→ **Exercise aim**
In the entries that follow, which lines hold the string "Roboto"? List them.

→ **Given entries**
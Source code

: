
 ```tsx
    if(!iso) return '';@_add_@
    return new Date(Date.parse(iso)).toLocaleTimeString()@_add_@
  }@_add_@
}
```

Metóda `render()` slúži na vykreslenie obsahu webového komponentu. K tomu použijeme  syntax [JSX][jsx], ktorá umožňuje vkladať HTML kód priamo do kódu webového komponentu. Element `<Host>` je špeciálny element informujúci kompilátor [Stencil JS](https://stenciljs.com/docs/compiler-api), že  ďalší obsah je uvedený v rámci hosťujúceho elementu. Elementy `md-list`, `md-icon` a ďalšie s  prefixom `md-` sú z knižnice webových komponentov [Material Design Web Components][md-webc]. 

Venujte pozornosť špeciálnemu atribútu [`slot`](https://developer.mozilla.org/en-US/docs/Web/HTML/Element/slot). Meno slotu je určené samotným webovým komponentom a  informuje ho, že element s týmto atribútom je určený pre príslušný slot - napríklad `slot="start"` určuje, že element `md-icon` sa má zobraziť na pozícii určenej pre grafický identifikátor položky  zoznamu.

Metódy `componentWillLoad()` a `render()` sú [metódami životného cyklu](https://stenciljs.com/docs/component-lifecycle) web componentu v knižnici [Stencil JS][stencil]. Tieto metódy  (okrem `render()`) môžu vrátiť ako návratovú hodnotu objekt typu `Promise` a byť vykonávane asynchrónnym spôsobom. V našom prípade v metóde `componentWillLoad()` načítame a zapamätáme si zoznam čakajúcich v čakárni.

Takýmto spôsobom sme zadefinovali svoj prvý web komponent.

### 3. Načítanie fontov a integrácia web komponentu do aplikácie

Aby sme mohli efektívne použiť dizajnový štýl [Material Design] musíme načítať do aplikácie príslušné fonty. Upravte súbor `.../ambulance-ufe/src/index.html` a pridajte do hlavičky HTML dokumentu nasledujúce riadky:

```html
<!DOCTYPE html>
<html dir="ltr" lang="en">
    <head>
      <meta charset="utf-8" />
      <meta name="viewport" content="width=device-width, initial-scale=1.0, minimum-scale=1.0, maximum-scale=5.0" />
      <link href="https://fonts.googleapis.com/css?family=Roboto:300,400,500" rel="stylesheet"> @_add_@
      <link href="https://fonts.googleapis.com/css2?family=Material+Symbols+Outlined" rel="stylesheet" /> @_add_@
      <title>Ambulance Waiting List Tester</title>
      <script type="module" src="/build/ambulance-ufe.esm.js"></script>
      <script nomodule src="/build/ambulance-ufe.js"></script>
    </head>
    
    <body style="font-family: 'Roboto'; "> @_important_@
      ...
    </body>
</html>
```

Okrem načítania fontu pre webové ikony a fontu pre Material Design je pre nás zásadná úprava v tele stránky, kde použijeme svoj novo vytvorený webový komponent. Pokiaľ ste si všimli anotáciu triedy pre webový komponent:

→ **Task response**
      <link href="https://fonts.googleapis.com/css?family=Roboto:300,400,500" rel="stylesheet"> @_add_@
    <body style="font-family: 'Roboto'; "> @_important_@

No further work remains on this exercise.